More Timezone Lookup (loading and saving data)

2019-08-10 :: racket

… in which we explore how to write internal Racket data structures to disk and read them back, and use these features to improve load times for the GeoJSON data, so the program does not have to spend 20 seconds in the initialization step.

In the previous blog post we looked at how to perform a geo-lookup and determine the time zone corresponding to some GPS coordinates. Various improvements were done over the initial search algorithm, and, in the end, the average time to perform the timezone lookup was reduced substantially.

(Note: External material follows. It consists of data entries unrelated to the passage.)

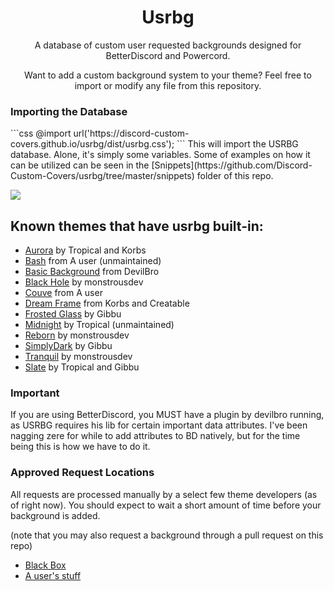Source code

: <h1 align="center">Usrbg</h1>
<p align="center">A database of custom user requested backgrounds designed for BetterDiscord and Powercord.</p>
<p align="center">Want to add a custom background system to your theme? Feel free to import or modify any file from this repository.</p>

<h3>Importing the Database</h3>
```css
@import url('https://discord-custom-covers.github.io/usrbg/dist/usrbg.css');
```
This will import the USRBG database. Alone, it's simply some variables. Some of examples on how it can be utilized can be seen in the [Snippets](https://github.com/Discord-Custom-Covers/usrbg/tree/master/snippets) folder of this repo.

![](https://i.imgur.com/yClqBoR.png)
## Known themes that have usrbg built-in:
* [Aurora](https://github.com/KorbsStudio/Aurora) by Tropical and Korbs
* [Bash](https://github.com/A-User-s-Discord-Themes/Bash/) from A user (unmaintained)
* [Basic Background](https://github.com/mwittrien/BetterDiscordAddons/tree/master/Themes/BasicBackground) from DevilBro
* [Black Hole](https://github.com/monstrousdev/themes/tree/master/black-hole) by monstrousdev
* [Couve](https://github.com/A-User-s-Discord-Themes/Couve/) from A user
* [Dream Frame](https://github.com/dream-frame/Dream-Frame) from Korbs and Creatable
* [Frosted Glass](https://github.com/gibbu/BetterDiscord-Themes/tree/master/) by Gibbu
* [Midnight](https://tropix126.github.io/BetterDiscordStuff/midnight/) by Tropical (unmaintained)
* [Reborn](http://github.com/monstrousdev/themes/blob/master/phoenix-bundle/) by monstrousdev
* [SimplyDark](https://github.com/gibbu/BetterDiscord-Themes/tree/master/) by Gibbu
* [Tranquil](http://github.com/monstrousdev/themes/blob/master/phoenix-bundle/) by monstrousdev
* [Slate](https://gibbu.github.io/BetterDiscord-Themes/Slate) by Tropical and Gibbu

<h3>Important</h3>
If you are using BetterDiscord, you MUST have a plugin by devilbro running, as USRBG requires his lib for certain important data attributes. I've been nagging zere for while to add attributes to BD natively, but for the time being this is how we have to do it. 

<h3>Approved Request Locations</h3>
<p>All requests are processed manually by a select few theme developers (as of right now). You should expect to wait a short amount of time before your background is added.
</p>
<p>(note that you may also request a background through a pull request on this repo)</p>

* [Black Box](https://discord.gg/TeRQEPb)
* [A user's stuff](https://discord.gg/6jQ4qJV)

So far, two aspects of the lookup function have been ignored: it takes a long time to load and prepare the lookup data, about 20 seconds, and the size of the GeoJSON file containing the timezone boundaries is about 129Mb which is very large. This large initialization time means that there is still a large cost for using the lookup function in an application which needs to do just a few lookups and the large GeoJSON file has two further implications: (1) the size of the package on disk is too big and (2) memory usage of the application is also large, since all that data has to be loaded in the program memory.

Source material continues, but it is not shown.